(Aim of the exercise):
Going line by line through the entries, count those containing "keys" and state only the result.

-- Material for the task follows --

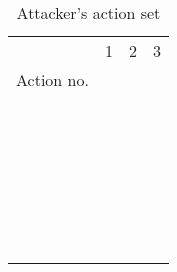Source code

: \documentclass{acm_proc_article-sp}
\begin{document}
\newcommand{\Rownb}{\stepcounter{Rownumberb}\theRownumberb}
\begin{table}[htbp]
\scriptsize
\centering
\begin{tabular}{cccc}\hline
  &  1      &  2       & 3         \\
Action no.             &         &          &           \\\hline
\Rownb                 &   &       &   \\
\Rownb                 &   &       &   \\
                       &   &  &  \\
\Rownb                 &   &       &   \\
                       &    &  &  \\
\Rownb                 &   &       &   \\
                       &    &  &  \\
\Rownb                 &   &       &   \\
                       &    &   &  \\
\Rownb                 &   &       &   \\
                       &   &  &  \\
\Rownb                 &   &    &     \\
\Rownb                &   &   &   \\
                       &  & & \\
\Rownb                 &   &    &     \\
\Rownb                 &   &    &     \\
\Rownb                 &   &    &     \\
\Rownb                 &   &    &     \\
\Rownb                 &   &    &     \\
                       &  &  &  \\
\Rownb                 &   &    &     \\
                       &  &  &  \\
\Rownb                 &   &    &     \\
                       &  &  &  \\
\Rownb                 &   &    &     \\
                       &  &  &  \\
\Rownb                 &   &    &     \\
\Rownb                 &   &    &     \\
\hline
\end{tabular}
\caption{\label{attckeraction} Attacker's action set}
\end{table}
\end{document}
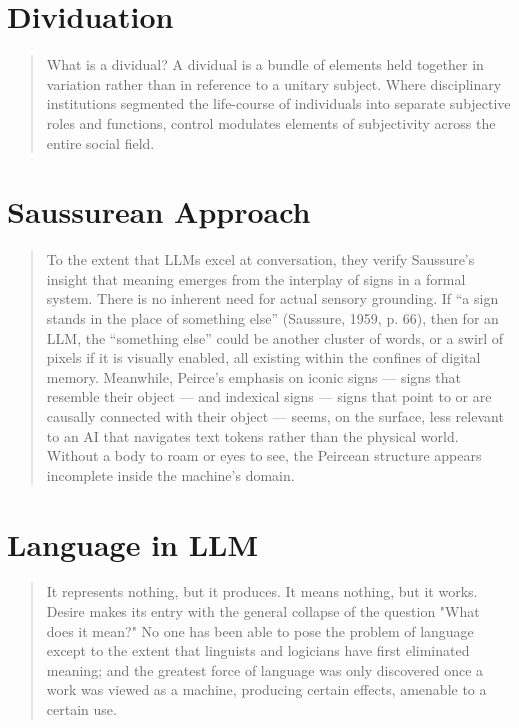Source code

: \section{Dividuation}
\begin{quote}
	What is a dividual? A dividual is a bundle of elements held together in variation  rather than in reference to a unitary subject. Where disciplinary institutions  segmented the life-course of individuals into separate subjective roles and  functions, control modulates elements of subjectivity across the entire social field.
	\parencite[5]{mackenzie2021}
\end{quote}

\section{Saussurean Approach}
\begin{quote}
	To the extent that LLMs excel at conversation, they verify Saussure’s insight that meaning emerges from the interplay of signs in a formal system. There is no inherent need for actual sensory grounding. If “a sign stands in the place of something else” (Saussure, 1959, p. 66), then for an LLM, the “something else” could be another cluster of words, or a swirl of pixels if it is visually enabled, all existing within the confines of digital memory. Meanwhile, Peirce’s emphasis on iconic signs — signs that resemble their object — and indexical signs — signs that point to or are causally connected with their object — seems, on the surface, less relevant to an AI that navigates text tokens rather than the physical world. Without a body to roam or eyes to see, the Peircean structure appears incomplete inside the machine’s domain.
	\parencite[]{phd2025}
\end{quote}


\section{Language in LLM}

\begin{quote}
	It represents nothing, but it produces. It means nothing, but it works.
	Desire makes its entry with the general collapse of the question "What does
	it mean?" No one has been able to pose the problem of language except to the
	extent that linguists and logicians have first eliminated meaning; and the
	greatest force of language was only discovered once a work was viewed as a
	machine, producing certain effects, amenable to a certain use.
	\cite[109]{deleuze1983}
\end{quote}

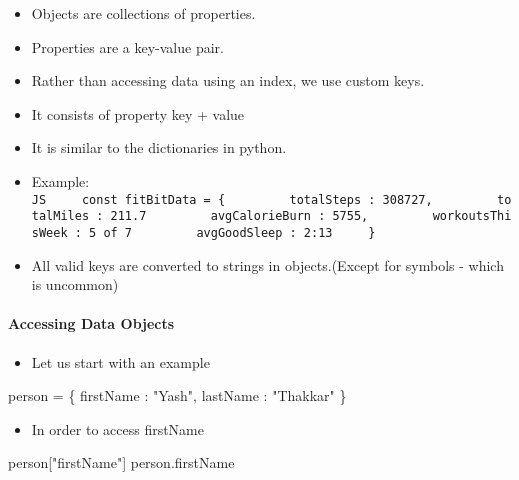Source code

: \documentclass[
  paper=a4,
  ,captions=tableheading
]{scrartcl}
\newenvironment{Shaded}{}{}
\newcommand{\AttributeTok}[1]{\textcolor[rgb]{0.49,0.56,0.16}{#1}}
\newcommand{\DataTypeTok}[1]{\textcolor[rgb]{0.56,0.13,0.00}{#1}}
\newcommand{\NormalTok}[1]{#1}
\newcommand{\OperatorTok}[1]{\textcolor[rgb]{0.40,0.40,0.40}{#1}}
\newcommand{\StringTok}[1]{\textcolor[rgb]{0.25,0.44,0.63}{#1}}
\providecommand{\tightlist}{%
  \setlength{\itemsep}{0pt}\setlength{\parskip}{0pt}}
\begin{document}
\begin{itemize}
\tightlist
\item
  Objects are collections of properties.
\item
  Properties are a key-value pair.
\item
  Rather than accessing data using an index, we use custom keys.
\item
  It consists of property key + value
\item
  It is similar to the dictionaries in python.
\item
  Example:
  \texttt{JS\ \ \ \ \ const\ fitBitData\ =\ \{\ \ \ \ \ \ \ \ \ totalSteps\ :\ 308727,\ \ \ \ \ \ \ \ \ totalMiles\ :\ 211.7\ \ \ \ \ \ \ \ \ avgCalorieBurn\ :\ 5755,\ \ \ \ \ \ \ \ \ workoutsThisWeek\ :\ \textquotesingle{}5\ of\ 7\textquotesingle{}\ \ \ \ \ \ \ \ \ avgGoodSleep\ :\ \textquotesingle{}2:13\textquotesingle{}\ \ \ \ \ \}}
\item
  All valid keys are converted to strings in objects.(Except for symbols
  - which is uncommon)
\end{itemize}

\hypertarget{accessing-data-objects}{%
\paragraph{Accessing Data Objects}\label{accessing-data-objects}}

\begin{itemize}
\tightlist
\item
  Let us start with an example
\end{itemize}

\begin{Shaded}
\begin{Highlighting}[]
\NormalTok{person }\OperatorTok{=}\NormalTok{ \{}
    \DataTypeTok{firstName} \OperatorTok{:} \StringTok{"Yash"}\OperatorTok{,}
    \DataTypeTok{lastName} \OperatorTok{:} \StringTok{"Thakkar"}
\NormalTok{\}}
\end{Highlighting}
\end{Shaded}

\begin{itemize}
\tightlist
\item
  In order to access firstName
\end{itemize}

\begin{Shaded}
\begin{Highlighting}[]
\NormalTok{person[}\StringTok{"firstName"}\NormalTok{]}
\NormalTok{person}\OperatorTok{.}\AttributeTok{firstName}
\end{Highlighting}
\end{Shaded}
\end{document}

-- Material for the task concluded --

(Exercise result):
2